Daily Breakfast 583 – Roman Holiday
The third part of my adventures in Rome. Today: more French liturgy, Berlusconi, Chinese food and leaky pens; strolling through the Via del Corso; missing the last bus; the Colosseum; a cold night and an even colder morning shower!
Subscribe to the feed | Subscribe with iTunes
Podcast: Play in new window | Download
Hi Father… thanks for a new DB…
I check your Twitter feeds for information and you just posted this about 3 hours ago:
“Back from a meeting addressing the new liturgical situation after the sudden departure of our parish priest.”
Your parish and diocesan business are not really our business, but I know a lot of folks are wondering. Can you address any of this yet?
Thanks!
Ooh, a cliffhanger! I’m all in suspenders.
(It’s a really old joke.)
And if you’re interested in addressing Eamonn’s question, I’m interested also.

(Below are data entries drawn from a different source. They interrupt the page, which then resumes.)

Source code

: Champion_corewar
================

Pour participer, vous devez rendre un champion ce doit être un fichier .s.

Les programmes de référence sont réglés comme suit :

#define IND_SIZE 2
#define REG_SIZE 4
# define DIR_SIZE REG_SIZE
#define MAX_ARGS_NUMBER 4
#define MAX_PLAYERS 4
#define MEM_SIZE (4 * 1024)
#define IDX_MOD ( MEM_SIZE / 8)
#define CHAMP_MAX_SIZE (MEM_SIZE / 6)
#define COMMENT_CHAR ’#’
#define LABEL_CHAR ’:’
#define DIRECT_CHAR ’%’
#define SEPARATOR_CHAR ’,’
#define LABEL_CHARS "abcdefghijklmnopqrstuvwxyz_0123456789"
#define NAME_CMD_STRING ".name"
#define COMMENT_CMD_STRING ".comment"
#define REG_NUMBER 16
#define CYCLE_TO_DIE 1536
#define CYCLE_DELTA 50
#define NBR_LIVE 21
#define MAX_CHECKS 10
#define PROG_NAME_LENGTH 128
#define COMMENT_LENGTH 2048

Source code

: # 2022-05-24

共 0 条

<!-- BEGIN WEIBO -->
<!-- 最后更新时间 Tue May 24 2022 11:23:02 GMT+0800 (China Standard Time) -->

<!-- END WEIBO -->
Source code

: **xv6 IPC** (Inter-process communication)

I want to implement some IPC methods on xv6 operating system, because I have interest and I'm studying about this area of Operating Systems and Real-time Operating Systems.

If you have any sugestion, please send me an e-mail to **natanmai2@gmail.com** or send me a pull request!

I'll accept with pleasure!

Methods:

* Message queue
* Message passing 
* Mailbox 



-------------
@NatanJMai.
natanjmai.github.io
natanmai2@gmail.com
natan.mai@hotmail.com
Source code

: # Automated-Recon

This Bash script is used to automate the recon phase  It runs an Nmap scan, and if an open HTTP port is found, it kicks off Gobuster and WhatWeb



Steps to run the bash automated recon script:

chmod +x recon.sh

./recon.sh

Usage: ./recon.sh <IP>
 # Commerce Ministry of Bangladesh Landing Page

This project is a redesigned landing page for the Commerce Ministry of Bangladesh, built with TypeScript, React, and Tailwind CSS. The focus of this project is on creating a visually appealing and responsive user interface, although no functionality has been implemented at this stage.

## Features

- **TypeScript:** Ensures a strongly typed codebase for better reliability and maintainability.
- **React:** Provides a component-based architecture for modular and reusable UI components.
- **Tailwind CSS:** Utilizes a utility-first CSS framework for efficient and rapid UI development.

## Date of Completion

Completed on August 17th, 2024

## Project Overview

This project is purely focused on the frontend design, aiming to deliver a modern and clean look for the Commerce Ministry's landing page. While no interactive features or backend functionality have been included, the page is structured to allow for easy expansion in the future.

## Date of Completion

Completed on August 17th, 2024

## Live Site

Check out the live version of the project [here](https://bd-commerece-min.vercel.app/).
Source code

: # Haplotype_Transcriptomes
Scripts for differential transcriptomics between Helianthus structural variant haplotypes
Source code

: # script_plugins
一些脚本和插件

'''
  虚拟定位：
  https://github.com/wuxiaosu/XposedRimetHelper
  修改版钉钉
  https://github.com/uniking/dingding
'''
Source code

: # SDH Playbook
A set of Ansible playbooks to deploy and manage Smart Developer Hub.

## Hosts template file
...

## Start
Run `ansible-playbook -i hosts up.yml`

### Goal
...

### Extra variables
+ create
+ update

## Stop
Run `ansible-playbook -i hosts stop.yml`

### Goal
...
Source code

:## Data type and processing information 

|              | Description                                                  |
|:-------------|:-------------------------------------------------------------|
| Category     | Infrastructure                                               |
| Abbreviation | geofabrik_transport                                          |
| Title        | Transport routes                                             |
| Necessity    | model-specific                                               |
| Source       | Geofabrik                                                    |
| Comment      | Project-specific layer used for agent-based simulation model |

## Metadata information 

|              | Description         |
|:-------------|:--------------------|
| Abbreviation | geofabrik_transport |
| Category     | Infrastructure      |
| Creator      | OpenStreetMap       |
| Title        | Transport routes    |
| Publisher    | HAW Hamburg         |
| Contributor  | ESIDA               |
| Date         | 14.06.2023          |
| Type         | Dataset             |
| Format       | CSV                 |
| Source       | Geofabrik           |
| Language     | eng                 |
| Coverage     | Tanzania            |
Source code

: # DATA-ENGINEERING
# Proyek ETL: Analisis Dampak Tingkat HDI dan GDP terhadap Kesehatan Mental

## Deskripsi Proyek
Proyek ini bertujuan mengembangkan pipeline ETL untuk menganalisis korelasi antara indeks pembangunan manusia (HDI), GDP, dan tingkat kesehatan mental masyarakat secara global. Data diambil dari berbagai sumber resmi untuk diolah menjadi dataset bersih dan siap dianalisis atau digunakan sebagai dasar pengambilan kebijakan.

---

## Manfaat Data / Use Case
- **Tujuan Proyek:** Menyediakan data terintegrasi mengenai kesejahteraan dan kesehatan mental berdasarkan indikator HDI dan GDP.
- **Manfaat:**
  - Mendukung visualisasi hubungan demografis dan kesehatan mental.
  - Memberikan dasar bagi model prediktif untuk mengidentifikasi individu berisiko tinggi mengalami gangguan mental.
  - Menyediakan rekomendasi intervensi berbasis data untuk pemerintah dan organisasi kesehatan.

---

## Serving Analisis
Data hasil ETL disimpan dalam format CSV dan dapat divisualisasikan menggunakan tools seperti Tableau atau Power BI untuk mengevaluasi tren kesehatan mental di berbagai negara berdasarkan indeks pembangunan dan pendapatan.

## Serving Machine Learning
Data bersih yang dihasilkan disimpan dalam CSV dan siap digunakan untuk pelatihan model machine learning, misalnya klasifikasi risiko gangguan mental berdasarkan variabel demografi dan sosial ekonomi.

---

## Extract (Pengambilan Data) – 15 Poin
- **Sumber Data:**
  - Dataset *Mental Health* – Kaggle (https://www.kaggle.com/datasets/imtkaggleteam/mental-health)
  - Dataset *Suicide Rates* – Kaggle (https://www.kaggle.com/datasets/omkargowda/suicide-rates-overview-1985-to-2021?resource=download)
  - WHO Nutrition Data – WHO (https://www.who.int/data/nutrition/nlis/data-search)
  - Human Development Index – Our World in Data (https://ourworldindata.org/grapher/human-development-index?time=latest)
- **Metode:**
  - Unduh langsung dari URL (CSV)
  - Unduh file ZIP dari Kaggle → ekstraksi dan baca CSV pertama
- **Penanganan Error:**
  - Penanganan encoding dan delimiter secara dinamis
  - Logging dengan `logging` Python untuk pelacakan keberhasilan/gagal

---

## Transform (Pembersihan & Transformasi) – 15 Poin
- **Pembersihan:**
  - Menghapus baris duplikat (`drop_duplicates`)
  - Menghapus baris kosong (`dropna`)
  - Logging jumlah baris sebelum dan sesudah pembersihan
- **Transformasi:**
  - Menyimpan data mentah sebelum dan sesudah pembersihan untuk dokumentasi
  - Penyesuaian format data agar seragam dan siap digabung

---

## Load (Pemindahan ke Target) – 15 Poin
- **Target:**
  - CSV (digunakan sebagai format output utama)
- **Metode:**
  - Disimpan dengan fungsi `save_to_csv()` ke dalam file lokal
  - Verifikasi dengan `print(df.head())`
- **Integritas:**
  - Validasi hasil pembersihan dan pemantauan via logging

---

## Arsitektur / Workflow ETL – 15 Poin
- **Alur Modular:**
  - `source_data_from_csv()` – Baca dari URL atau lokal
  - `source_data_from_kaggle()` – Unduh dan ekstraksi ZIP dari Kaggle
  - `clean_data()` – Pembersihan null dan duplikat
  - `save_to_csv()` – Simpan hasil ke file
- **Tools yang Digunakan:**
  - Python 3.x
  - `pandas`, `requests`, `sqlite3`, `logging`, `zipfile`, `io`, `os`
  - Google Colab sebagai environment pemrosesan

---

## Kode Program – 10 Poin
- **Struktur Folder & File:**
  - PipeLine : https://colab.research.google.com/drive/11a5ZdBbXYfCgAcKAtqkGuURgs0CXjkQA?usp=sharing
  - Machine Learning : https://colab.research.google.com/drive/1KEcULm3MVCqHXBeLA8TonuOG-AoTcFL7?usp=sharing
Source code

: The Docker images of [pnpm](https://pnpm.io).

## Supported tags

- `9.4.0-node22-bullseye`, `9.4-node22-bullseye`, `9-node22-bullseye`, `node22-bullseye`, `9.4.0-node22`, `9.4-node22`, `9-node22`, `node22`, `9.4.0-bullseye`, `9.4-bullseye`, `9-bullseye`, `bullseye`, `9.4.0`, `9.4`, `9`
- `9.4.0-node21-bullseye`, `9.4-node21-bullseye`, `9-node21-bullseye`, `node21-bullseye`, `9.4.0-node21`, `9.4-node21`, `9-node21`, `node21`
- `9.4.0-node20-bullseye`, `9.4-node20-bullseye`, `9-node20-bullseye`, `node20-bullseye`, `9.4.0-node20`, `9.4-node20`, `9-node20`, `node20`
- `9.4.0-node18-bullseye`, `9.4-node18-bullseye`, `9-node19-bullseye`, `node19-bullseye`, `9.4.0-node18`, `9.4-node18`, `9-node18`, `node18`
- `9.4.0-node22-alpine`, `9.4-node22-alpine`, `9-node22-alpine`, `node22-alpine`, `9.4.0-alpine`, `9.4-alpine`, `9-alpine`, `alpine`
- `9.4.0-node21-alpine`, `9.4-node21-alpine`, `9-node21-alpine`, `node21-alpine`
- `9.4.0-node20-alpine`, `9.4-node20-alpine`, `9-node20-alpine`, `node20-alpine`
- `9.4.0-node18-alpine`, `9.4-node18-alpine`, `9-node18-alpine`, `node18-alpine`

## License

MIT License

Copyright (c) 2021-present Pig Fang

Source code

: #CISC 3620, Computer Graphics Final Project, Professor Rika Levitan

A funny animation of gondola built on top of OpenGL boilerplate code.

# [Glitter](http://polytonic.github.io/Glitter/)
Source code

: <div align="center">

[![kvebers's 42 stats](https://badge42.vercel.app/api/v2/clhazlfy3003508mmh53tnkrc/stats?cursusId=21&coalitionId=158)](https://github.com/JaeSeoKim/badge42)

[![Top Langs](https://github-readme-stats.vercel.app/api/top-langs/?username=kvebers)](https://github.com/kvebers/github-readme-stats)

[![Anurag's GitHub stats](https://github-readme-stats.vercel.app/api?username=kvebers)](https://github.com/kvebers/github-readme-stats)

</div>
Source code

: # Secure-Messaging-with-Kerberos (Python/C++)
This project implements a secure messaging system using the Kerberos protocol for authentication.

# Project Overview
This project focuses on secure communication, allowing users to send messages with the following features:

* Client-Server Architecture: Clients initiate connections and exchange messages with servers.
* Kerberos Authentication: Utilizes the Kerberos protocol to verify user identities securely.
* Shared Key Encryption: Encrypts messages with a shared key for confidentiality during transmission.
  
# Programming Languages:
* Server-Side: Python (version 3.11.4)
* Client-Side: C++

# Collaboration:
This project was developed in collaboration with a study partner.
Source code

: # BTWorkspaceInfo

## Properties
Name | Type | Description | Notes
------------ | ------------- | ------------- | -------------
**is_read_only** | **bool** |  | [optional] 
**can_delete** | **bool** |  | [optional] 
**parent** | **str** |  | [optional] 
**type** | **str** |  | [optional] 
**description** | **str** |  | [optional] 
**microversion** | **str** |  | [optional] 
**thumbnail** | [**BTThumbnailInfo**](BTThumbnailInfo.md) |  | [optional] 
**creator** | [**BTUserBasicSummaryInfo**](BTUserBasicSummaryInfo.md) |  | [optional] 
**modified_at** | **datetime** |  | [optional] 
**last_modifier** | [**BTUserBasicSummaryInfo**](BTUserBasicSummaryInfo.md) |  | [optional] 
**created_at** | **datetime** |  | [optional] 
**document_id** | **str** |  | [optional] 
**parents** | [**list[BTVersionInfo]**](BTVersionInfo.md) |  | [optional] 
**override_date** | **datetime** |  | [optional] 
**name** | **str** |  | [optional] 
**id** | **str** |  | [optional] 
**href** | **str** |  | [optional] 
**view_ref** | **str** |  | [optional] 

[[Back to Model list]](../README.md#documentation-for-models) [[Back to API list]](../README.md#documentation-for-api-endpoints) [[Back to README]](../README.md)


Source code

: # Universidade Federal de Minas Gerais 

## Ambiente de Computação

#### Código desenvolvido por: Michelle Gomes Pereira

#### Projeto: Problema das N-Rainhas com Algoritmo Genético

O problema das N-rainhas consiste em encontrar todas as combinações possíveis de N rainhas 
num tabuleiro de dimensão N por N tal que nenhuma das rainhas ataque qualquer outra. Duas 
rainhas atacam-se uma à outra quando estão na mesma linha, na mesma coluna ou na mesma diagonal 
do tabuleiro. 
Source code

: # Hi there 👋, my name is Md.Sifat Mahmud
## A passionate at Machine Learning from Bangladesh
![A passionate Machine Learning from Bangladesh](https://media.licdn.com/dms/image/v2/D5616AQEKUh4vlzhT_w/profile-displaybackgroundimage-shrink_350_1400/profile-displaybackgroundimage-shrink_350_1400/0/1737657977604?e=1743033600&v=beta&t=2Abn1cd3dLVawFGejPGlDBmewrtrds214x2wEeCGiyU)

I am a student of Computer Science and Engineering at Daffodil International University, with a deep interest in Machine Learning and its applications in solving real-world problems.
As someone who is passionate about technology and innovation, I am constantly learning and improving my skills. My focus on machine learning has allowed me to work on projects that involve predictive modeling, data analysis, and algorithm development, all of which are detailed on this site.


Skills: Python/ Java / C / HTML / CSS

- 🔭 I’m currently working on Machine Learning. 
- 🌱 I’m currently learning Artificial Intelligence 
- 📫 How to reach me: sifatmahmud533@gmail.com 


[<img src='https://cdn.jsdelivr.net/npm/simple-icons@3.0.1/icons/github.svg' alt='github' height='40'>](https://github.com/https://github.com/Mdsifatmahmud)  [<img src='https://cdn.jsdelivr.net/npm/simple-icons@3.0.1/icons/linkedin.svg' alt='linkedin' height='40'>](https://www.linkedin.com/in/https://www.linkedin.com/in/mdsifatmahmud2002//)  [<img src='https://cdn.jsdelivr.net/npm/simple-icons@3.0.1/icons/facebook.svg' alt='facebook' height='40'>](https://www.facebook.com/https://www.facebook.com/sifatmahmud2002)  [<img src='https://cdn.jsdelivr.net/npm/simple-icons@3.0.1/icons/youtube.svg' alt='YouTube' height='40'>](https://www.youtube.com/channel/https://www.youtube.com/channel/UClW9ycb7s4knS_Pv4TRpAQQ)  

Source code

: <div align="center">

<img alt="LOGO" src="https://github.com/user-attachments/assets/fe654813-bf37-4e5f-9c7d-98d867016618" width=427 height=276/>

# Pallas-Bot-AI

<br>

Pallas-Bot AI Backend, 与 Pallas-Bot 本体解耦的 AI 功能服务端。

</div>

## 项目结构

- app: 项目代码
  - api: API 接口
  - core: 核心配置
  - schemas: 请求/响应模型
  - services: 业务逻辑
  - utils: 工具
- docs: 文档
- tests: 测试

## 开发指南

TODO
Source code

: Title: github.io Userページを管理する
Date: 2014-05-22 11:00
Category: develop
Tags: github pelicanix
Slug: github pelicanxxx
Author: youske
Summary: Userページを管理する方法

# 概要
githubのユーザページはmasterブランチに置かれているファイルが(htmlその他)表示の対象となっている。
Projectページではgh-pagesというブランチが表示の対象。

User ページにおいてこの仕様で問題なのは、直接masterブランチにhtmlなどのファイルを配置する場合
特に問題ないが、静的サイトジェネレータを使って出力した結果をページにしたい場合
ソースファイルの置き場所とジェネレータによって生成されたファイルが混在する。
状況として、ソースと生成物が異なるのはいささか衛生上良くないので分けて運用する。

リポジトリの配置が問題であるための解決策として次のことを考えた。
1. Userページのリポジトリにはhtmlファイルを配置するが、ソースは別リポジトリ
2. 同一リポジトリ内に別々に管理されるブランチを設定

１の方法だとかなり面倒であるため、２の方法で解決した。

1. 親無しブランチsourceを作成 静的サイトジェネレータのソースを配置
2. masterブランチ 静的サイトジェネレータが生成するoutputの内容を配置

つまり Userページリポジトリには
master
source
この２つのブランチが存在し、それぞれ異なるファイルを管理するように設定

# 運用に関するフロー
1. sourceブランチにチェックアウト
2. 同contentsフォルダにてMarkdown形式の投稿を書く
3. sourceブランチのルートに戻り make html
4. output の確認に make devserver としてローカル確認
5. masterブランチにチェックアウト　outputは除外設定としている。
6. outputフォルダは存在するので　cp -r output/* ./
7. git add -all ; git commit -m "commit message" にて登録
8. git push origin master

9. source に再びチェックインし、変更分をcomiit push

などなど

The ‘orange’ street lights on that road to the Colosseum, were sodium-vapor lamps, while the new blue/white lamps are mercury-vapor lamps. Most people who do visible astronomy prefer the use of the former, as it’s far easier to filter out the narrow band of yellow that contributes most of the light in the sodium spectrum. The mercury spectrum is much harder to filter out.
Thanks for another delightful episode. I walked up Via Del Corso many times when I was there. I can’t wait for Part IV. You are a wonderful story teller.
@Eamonn @Hans: I always forget that not everyone is reading all my updates on Twitter, Facebook or Plurk.
My bishop nominated our parish priest to be one of three new regional vicars of our diocese, starting Feb. 1.
That leaves me as the only priest for seven parishes with ten churches (not twelve as I miscalculated earlier). The departure of our parish priests leaves us with no solution for more than 85 weekend Masses that were planned until June.
I sure have been enjoying these Roman adventures, especially this one, since it features Fr. Henry, my favorite CI/DB character!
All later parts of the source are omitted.